You can both think cryptocurrencies are a stupid idea and believe that introducing payments into Signal is a bad idea for other reasons. Your assumption that one belief is simply a fig-leaf for the other is not justified.

Based on my personal experience, people who are serious about cryptography from a public-policy perspective are likely to have both of those opinions.

My point is completely justified when you read the article attached (and much of the comments here).

I'm sure you think that; would you be prepared to explain why? I have read the article.

It's not just opposition to cryptocurrencies per se, the choice of Mobilecoin is also problematic[0]. On top of that you have to trust Intel.

[0] https://news.ycombinator.com/item?id=26715348

> It's not just opposition to cryptocurrencies per se, the choice of Mobilecoin is also problematic[0]. On top of that you have to trust Intel.

> [0] https://news.ycombinator.com/item?id=26715348

No you don't - no-one's forcing you to use it.

At the end of the day, you have to trust someone, whether it's a tech vendor, a software project lead, or even the person you're conversing with. What's important is that you get to continue to consciously exercise that choice.

I choose to use signal, and have no interest in this random crypto nonsense thingie, so I'll choose to not use that bit.

> No you don't - no-one's forcing you to use it.

I was phrasing that unclear, I meant that you have to trust Intel if you use Mobilecoin.

> What's important is that you get to continue to consciously exercise that choice.

Why wouldn't you be able to exercise that choice?

> I was phrasing that unclear, I meant that you have to trust Intel if you use Mobilecoin.

Ah, fair.

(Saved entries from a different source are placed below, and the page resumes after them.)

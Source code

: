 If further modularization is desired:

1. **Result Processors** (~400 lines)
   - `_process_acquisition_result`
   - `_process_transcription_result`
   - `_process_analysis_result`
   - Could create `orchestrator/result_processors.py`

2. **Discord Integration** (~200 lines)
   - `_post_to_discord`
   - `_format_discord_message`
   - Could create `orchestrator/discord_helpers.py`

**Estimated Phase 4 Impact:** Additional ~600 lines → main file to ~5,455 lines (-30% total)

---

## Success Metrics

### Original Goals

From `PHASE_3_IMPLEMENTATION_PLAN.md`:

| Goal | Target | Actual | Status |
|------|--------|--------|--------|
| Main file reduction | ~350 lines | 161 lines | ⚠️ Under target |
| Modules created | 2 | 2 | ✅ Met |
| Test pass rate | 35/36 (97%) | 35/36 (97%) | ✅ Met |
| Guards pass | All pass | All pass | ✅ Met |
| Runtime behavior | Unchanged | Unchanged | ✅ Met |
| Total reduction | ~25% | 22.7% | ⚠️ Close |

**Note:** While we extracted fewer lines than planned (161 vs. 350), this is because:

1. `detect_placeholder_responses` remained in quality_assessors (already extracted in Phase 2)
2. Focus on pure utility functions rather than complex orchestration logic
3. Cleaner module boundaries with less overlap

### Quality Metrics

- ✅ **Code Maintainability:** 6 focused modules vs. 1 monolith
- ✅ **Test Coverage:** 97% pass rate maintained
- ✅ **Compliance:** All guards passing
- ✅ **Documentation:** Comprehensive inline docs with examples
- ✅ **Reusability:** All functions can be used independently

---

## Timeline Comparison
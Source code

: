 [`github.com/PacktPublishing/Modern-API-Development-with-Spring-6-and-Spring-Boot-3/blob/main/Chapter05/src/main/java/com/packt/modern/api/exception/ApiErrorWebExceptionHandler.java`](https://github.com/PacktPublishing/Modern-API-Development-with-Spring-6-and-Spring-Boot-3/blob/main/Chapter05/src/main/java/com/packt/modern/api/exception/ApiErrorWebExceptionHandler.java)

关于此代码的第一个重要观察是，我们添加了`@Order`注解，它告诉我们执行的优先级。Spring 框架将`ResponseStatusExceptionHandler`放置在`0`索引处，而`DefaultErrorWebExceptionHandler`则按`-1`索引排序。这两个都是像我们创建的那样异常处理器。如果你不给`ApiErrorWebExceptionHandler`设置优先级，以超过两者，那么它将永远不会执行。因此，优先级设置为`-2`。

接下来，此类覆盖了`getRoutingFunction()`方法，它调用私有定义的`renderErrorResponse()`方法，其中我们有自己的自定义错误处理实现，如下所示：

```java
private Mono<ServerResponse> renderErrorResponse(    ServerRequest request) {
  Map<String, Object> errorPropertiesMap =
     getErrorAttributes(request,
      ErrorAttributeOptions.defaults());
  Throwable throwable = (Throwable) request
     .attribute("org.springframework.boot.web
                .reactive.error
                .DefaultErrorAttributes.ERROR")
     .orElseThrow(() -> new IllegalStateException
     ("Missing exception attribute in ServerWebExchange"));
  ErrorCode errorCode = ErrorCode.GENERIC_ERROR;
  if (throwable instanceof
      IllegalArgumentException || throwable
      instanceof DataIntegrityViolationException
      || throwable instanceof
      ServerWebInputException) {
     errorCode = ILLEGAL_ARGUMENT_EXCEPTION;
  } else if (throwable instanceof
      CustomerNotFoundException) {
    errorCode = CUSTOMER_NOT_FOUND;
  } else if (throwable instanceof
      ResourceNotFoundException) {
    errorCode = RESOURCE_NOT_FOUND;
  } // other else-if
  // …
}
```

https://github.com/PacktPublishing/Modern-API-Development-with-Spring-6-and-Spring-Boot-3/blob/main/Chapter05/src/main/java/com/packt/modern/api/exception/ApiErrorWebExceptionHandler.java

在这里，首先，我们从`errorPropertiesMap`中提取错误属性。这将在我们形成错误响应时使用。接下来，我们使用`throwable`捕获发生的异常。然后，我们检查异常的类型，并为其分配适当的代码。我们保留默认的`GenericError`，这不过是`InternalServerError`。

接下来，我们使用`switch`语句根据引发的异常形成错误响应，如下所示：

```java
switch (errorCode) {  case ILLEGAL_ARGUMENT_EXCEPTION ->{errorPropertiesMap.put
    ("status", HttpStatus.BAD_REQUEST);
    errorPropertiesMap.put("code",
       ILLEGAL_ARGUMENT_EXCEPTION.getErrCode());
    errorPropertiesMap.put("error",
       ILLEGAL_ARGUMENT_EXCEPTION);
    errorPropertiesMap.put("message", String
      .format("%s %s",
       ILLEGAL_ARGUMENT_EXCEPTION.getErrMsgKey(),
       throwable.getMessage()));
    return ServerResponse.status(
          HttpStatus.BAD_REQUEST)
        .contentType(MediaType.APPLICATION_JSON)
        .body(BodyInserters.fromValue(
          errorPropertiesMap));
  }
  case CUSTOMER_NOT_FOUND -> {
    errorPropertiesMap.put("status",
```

I think you could also argue that you have to trust Intel if you use Signal anyway.

> Why wouldn't you be able to exercise that choice?

I'm not saying you can't (unlike some), but I think it's worth underlining the point that "trusting nobody" is rarely, if ever an option. So in a world where you end up having to trust someone, being able to continuously exercise that is important.

> Ah, fair. I think you could also argue that you have to trust Intel if you use Signal anyway.

Agreed :)

> So in a world where you end up having to trust someone, being able to continuously exercise that is important.

Also agree here. I would prefer if you could minimize the number of actors you have to trust though.

> 99% of the opposition to Signal integrating cryptocurrency payment seems to be from people who generally disagree with the idea of cryptocurrencies

Most crypto projects are a scam, but some are great. I do hold bitcoin since I started doing research on cryptocurrencies for my bachelor thesis on that topic back in 2013.

Adding cryptocurrency capabilities to Signal is a very bad idea for many reasons.

It has almost no practical value for users of Signal. Those who want to use a wallet for the currency of their choice can always download one and probably already did so. That's the superior solution because it's not just coin-agnostic, but promotes choice: if it's not a good wallet they can change the app without suffering though network effects, something they can't do with their messenger.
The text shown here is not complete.